SOLO, (Panjimas.com) – Gelombang tutunan pembubaran Detasemen Khusus (Densus) Anti Teror 88 semakin besar. Hari ini, Rabu (16/3/2016) giliran Himpunan Mahasiswa Islam (HMI) Komisariat M. iqbal, Gerakan Mahasiswa Pembebasan, Mahasiswa Pencinta Islam (MPI), Badan Koordinasi Lembaga Dakwah Kampus (BKLDK) dan Pelajar Islam Indonesia (PII) bersatu menggelar aksi dibundaran Gladak Solo menuntut pembubaran densus 88.
Tuntutan pembubaran densus 88 bukan kali pertama dilakukan organisasi mahasiswa Islam. Bambang Pranoto Bayu, mengatakan Gerakan Mahasiswa Pembebasan Solo pernah menuntut pembunaran densus 88 tahun 2012 lalu. Katanya, “118 nyawa melayang ditangan satuan khusus yang di bentuk sejak 26 agustus 2004 itu. Hingga saat ini banyak kasus salah tangkap oleh densus 88, bahkan mengakibatkan hilangnya nyawa Siyono, Imam masjid Di Cawas Klaten.”
Lanjutnya sejumlah dalih diganakan Densus untuk melenyapkan seseorang. Dalih atas nama menjaga kamanan negara, melawan teroris menjadi senjata ampuh untuk melakukan eksekusi tanpa proses peradilan.
“Jika dilihat polanya, tidak perlu peyelidikan mendalam. Cukup dilabeli terduga, tekait, tersanga nyawa manusia di negeri ini seketika halal untuk dicabut,” tutur Bambang
Lebih lanjut Bambang mengatakan, 20 sepetember 2014 seorang bernama Nurdin Tewas di tembus timah panas Densus 88 saat menunaikan sholat ashar. Ditahun yang sama 12 orang yang tidak termasuk dalam Daftar Pencarian Orang (DPO) Densus 88 juga tewas.

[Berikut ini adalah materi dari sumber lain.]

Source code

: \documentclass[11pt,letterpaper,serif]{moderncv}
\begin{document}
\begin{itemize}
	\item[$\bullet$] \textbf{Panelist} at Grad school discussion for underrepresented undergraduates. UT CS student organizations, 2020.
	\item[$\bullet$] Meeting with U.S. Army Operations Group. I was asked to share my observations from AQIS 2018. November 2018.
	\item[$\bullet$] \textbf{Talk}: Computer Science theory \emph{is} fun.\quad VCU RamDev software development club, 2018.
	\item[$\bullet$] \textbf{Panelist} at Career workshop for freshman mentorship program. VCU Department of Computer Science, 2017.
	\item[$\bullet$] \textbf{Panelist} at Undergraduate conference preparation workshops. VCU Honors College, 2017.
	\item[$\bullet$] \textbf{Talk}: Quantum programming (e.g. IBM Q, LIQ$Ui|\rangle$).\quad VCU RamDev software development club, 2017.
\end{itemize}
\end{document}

Hal teewasnya nyawa orang orang yang dilabeli predikat terduga teroris juga terjadi dalam penanhkapan di Jakarta, Bandung, Kendal, Kebumen.
Penistaan terhadap islam juga dilakukan dengan menjadikan Al Quran dan buku-buku bermuatan syariat Islam sebagai barang bukti tindak terorisme. Selain itu kriminalisasi terhadap islam juga tampak dari Kasus Bom Mall Alam Sutra yang tidak dijerat dengan undang undang terorisme.
“Kami menuntut agar densus 88 dibubarkan. Kaminjuga minta agar aparat densus yang terbukti melakukan pembunuhan di hukum,” ujar Bambamg
Hal senada juga disampaikan Adhytiawan Soeharto Ketua Umum HMI Komisariat M. Iqbal. Stigma buruk terhadap islam juga tidak lepas dari ulah BNPT (Badan Nasional Penanggulangan Terorisme). BNPT menjungkir balikan komitmen umat islam terhadap ajaran agama. Menurut adhyt seharusnya umat islam radikal terhadap ajaran agama.
Proyek Deradikalisasi dinilai Adhyt sebagai bentuk pendangkalan pemahaman agama pada umat Islam. Umat Islam dipaksa untuk tidak memahami ajaran agama secara mendalam.
“Sebab radikal itu artinya mengakar, Islam radikal berati islam yang mengakar, Islam yang mengakar ini wajib dilakukan umat muslim.” ujarnya
Adhyt menambahkan dengan membabi buta BNPT juga juga melabeli belasan pesantren dengan stigma teroris. Hal tersebut sangat mencederai umat islam.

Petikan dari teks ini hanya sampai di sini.